**Work order**
From the line that contains "The Western World's economic" to the last line of the entries, set down each line exactly as written, both ends included, with nothing else.

**Provided records**
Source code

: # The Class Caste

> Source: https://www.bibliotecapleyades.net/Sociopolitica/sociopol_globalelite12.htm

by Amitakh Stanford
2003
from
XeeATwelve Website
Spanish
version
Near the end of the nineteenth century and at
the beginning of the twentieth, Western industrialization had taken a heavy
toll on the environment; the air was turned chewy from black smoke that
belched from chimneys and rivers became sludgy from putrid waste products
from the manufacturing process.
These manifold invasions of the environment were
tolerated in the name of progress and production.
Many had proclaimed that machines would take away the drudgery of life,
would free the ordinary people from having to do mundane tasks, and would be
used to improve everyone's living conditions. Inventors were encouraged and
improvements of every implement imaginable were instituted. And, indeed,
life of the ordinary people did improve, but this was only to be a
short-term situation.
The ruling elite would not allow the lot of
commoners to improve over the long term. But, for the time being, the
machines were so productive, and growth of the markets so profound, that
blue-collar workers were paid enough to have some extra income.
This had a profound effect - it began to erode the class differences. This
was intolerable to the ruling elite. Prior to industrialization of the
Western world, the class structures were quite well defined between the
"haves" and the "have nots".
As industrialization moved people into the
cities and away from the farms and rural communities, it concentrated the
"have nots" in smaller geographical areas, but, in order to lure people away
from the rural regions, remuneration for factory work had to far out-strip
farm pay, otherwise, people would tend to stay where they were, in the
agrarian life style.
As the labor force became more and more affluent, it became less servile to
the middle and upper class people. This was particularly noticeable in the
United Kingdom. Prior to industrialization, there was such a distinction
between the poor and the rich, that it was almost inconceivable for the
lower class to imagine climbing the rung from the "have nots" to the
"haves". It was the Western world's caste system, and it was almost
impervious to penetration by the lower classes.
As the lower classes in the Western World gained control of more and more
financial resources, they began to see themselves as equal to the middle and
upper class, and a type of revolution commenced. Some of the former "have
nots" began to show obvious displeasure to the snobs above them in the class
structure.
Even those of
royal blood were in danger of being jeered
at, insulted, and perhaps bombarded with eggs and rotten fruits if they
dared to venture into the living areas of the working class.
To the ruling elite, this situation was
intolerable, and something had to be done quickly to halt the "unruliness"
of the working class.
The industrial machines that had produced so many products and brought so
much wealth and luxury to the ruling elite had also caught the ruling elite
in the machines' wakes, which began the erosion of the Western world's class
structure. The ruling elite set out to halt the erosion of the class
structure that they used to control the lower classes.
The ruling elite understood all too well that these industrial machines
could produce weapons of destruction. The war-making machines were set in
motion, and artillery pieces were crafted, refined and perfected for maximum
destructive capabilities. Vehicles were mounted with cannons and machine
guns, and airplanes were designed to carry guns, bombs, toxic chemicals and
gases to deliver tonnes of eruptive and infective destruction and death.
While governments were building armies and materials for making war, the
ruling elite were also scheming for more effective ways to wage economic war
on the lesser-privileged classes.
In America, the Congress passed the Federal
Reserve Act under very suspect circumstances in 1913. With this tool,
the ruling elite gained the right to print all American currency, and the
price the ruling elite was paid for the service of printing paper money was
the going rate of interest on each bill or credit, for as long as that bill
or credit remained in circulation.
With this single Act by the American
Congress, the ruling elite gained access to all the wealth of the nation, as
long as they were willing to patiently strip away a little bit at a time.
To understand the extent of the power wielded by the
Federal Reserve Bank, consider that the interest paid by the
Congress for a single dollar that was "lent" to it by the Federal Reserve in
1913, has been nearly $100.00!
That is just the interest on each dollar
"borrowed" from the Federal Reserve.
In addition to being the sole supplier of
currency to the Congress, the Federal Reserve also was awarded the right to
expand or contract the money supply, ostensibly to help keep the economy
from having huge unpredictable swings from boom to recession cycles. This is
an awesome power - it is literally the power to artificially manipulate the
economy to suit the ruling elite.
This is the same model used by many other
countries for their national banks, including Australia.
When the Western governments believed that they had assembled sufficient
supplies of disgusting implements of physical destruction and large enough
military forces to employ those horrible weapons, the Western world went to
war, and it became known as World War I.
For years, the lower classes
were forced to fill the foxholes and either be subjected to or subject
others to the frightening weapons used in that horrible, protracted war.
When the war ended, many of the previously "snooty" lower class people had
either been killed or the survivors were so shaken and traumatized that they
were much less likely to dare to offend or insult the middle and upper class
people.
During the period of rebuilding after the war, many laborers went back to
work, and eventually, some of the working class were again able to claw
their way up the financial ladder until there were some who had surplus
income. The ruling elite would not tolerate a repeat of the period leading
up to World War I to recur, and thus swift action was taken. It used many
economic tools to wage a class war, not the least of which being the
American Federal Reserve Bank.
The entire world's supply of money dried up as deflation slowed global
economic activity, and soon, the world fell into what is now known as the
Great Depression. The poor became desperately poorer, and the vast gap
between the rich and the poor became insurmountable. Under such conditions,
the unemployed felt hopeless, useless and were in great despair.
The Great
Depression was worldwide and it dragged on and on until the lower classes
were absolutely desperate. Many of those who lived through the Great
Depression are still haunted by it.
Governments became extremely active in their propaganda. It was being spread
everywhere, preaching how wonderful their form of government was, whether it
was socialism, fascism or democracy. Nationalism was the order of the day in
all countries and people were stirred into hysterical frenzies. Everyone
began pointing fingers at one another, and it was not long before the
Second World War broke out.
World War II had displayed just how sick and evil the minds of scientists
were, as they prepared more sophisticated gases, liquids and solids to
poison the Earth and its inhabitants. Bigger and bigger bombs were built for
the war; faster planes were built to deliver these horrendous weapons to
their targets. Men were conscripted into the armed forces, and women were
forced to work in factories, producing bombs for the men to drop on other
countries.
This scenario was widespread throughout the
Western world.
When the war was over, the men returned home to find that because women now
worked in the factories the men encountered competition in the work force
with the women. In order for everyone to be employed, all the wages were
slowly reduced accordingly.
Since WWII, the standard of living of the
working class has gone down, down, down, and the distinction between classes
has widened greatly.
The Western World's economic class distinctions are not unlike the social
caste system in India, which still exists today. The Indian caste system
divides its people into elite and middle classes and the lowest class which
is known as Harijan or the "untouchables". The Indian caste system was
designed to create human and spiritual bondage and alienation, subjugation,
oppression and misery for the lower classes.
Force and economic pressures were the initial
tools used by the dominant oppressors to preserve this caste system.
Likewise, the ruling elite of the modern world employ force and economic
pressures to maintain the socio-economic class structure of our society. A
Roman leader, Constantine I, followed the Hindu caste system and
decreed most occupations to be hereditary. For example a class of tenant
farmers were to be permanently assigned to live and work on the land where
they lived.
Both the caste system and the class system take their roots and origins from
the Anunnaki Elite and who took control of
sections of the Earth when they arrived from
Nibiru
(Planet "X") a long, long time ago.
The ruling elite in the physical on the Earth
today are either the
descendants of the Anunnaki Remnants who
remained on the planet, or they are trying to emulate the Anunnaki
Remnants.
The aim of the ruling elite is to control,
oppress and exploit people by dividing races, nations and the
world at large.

**Result of the exercise**
The Western World's economic class distinctions are not unlike the social
caste system in India, which still exists today. The Indian caste system
divides its people into elite and middle classes and the lowest class which
is known as Harijan or the "untouchables". The Indian caste system was
designed to create human and spiritual bondage and alienation, subjugation,
oppression and misery for the lower classes.
Force and economic pressures were the initial
tools used by the dominant oppressors to preserve this caste system.
Likewise, the ruling elite of the modern world employ force and economic
pressures to maintain the socio-economic class structure of our society. A
Roman leader, Constantine I, followed the Hindu caste system and
decreed most occupations to be hereditary. For example a class of tenant
farmers were to be permanently assigned to live and work on the land where
they lived.
Both the caste system and the class system take their roots and origins from
the Anunnaki Elite and who took control of
sections of the Earth when they arrived from
Nibiru
(Planet "X") a long, long time ago.
The ruling elite in the physical on the Earth
today are either the
descendants of the Anunnaki Remnants who
remained on the planet, or they are trying to emulate the Anunnaki
Remnants.
The aim of the ruling elite is to control,
oppress and exploit people by dividing races, nations and the
world at large.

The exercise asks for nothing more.